I finally finished the first season of Netflix's Stranger Things, the 1980's fantasy themed, Spielberg-esque drama.
I loved the retro feel of the show. It felt like every minute of it, from the Dungeons & Dragons basement stuff, to the cheap wood paneling in the houses, took me back to my teenage years. The production artists did a fantastic job. This is nostalgia done right and is a huge part of why so many people love the series.
The casting is great too—especially the kids, who are terrific throughout. There are some relatively dark, heavy scenes, and the child actors seemingly handle them with ease. The adult actors do a fine job as well, especially David Harbour who plays the local police chief trying to figure out the mystery.

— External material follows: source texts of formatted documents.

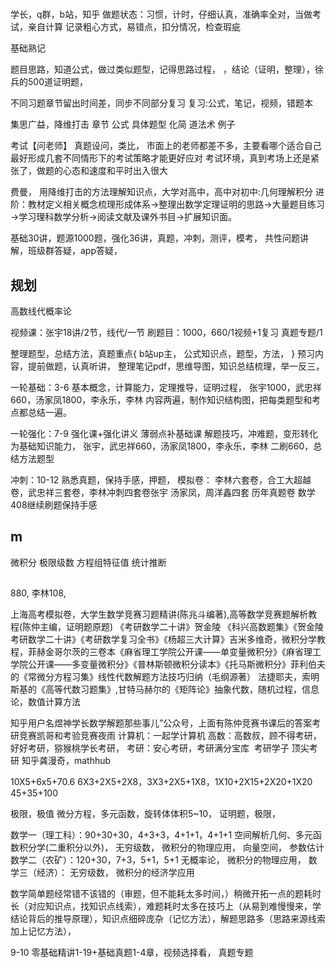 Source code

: 
#
学长，q群，b站，知乎
做题状态：习惯，计时，仔细认真，准确率全对，当做考试，亲自计算
记录粗心方式，易错点，扣分情况，检查瑕疵

基础熟记

题目思路，知道公式，做过类似题型，记得思路过程，
，结论（证明，整理），徐兵的500道证明题，

不同习题章节留出时间差，同步不同部分复习
复习:公式，笔记，视频，错题本

集思广益，降维打击
章节
公式
具体题型
化简
道法术
例子




考试【问老师】
真题设问，类比，
市面上的老师都差不多，主要看哪个适合自己
最好形成几套不同情形下的考试策略才能更好应对
考试环境，真到考场上还是紧张了，做题的心态和速度和平时出入很大

费曼，
用降维打击的方法理解知识点，大学对高中，高中对初中:几何理解积分
进阶：教材定义相关概念梳理形成体系→整理出数学定理证明的思路→大量题目练习→学习理科数学分析→阅读文献及课外书目→扩展知识面。



基础30讲，题源1000题，强化36讲，真题，冲刺，测评，模考，
共性问题讲解，班级群答疑，app答疑，

## 规划
高数线代概率论

视频课：张宇18讲/2节，线代/一节
刷题目：1000，660/1视频+1复习
真题专题/1

整理题型，总结方法，真题重点{
b站up主，
公式知识点，题型，方法，
}
预习内容，提前做题，认真听讲，
整理笔记pdf，思维导图，知识总结梳理，举一反三，



一轮基础：3-6
基本概念，计算能力，定理推导，证明过程，
张宇1000，武忠祥660，汤家凤1800，李永乐，李林
内容两遍，制作知识结构图，把每类题型和考点都总结一遍。

一轮强化：7-9
强化课+强化讲义
薄弱点补基础课
解题技巧，冲难题，变形转化为基础知识能力，
张宇，武忠祥660，汤家凤1800，李永乐，李林
二刷660，总结方法题型

冲刺：10-12
熟悉真题，保持手感，押题，
模拟卷：
李林六套卷，合工大超越卷，武忠祥三套卷，李林冲刺四套卷张宇 汤家凤，周洋鑫四套
历年真题卷
数学408继续刷题保持手感

## m
微积分
极限级数
方程组特征值
统计推断


##
880, 李林108,

上海高考模拟卷，大学生数学竞赛习题精讲(陈兆斗编著),高等数学竞赛题解析教程(陈仲主编，证明题原题) 《考研数学二十讲》贺金陵 《科兴高数题集》《贺金陵考研数学二十讲》《考研数学复习全书》《杨超三大计算》吉米多维奇，微积分学教程，菲赫金哥尔茨的三卷本《麻省理工学院公开课——单变量微积分》《麻省理工学院公开课——多变量微积分》《普林斯顿微积分读本》《托马斯微积分》菲利伯夫的《常微分方程习集》线性代数解题方法技巧归纳（毛纲源著） 法捷耶夫，索明斯基的《高等代数习题集》,甘特马赫尔的《矩阵论》抽象代数，随机过程，信息论，数值计算方法

知乎用户名煜神学长数学解题那些事儿”公众号，上面有陈仲竞赛书课后的答案考研竞赛凯哥和考验竞赛夜雨
计算机：一起学计算机
高数：高数叔，顾不得考研，好好考研，猕猴桃学长考研，
考研：安心考研，考研满分宝库  考研学子 顶尖考研
知乎龚漫奇，mathhub




10X5+6x5+70.6
6X3+2X5+2X8，3X3+2X5+1X8，1X10+2X15+2X20+1X20
45+35+100

极限，极值
微分方程，多元函数，旋转体体积5~10，
证明题，极限，

数学一（理工科）：90+30+30，4+3+3，4+1+1，4+1+1
空间解析几何、多元函数积分学(二重积分以外)， 无穷级数， 微积分的物理应用， 向量空间， 参数估计
数学二（农矿）：120+30，7+3，5+1，5+1
无概率论， 微积分的物理应用，
数学三（经济）： 
无穷级数， 微积分的经济学应用



数学简单题经常错不该错的（审题，但不能耗太多时间，）稍微开拓一点的题耗时长（对应知识点，找知识点线索），难题耗时太多在技巧上（从易到难慢慢来，学结论背后的推导原理），知识点细碎庞杂（记忆方法），解题思路多（思路来源线索加上记忆方法），







9-10
零基础精讲1-19+基础真题1-4章，视频选择看，
真题专题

I felt Stranger Things shined in tense moments of wonderment and confusion as to what exactly was going on. When the kids were looking at each other, and you could feel their minds churning, trying to figure stuff out—it was pure awesomeness. The more it tried to explain what was happening, especially from a scientific standpoint, the more trouble it got into. Believability issues extended to other areas as well, such as the police chief easily sneaking into a top secret government facility. The special effects were at times great, and at times mediocre. I'm guessing Netflix will pony up a higher budget for season two to address some of these issues.
The concept, sans the scientific explanation of it, was absolutely terrific for such a period piece. These kids are playing characters that were my age at that time. I could strongly relate to so much of what was going on, and I loved it.
Eight episodes was fitting for this first season. The tension was effectily built up over the season's arc. I'm glad Netflix is keeping Season 2 to nine episodes, so we won't get unnecessary lulls in the emotional buildup.
Overall, I give Stranger Things high marks, especially in terms of 1980's fantasy nostalgia. Except for a few, and sometimes major, believability issues, I enjoyed the hell out of it. Netflix did things right, yet again.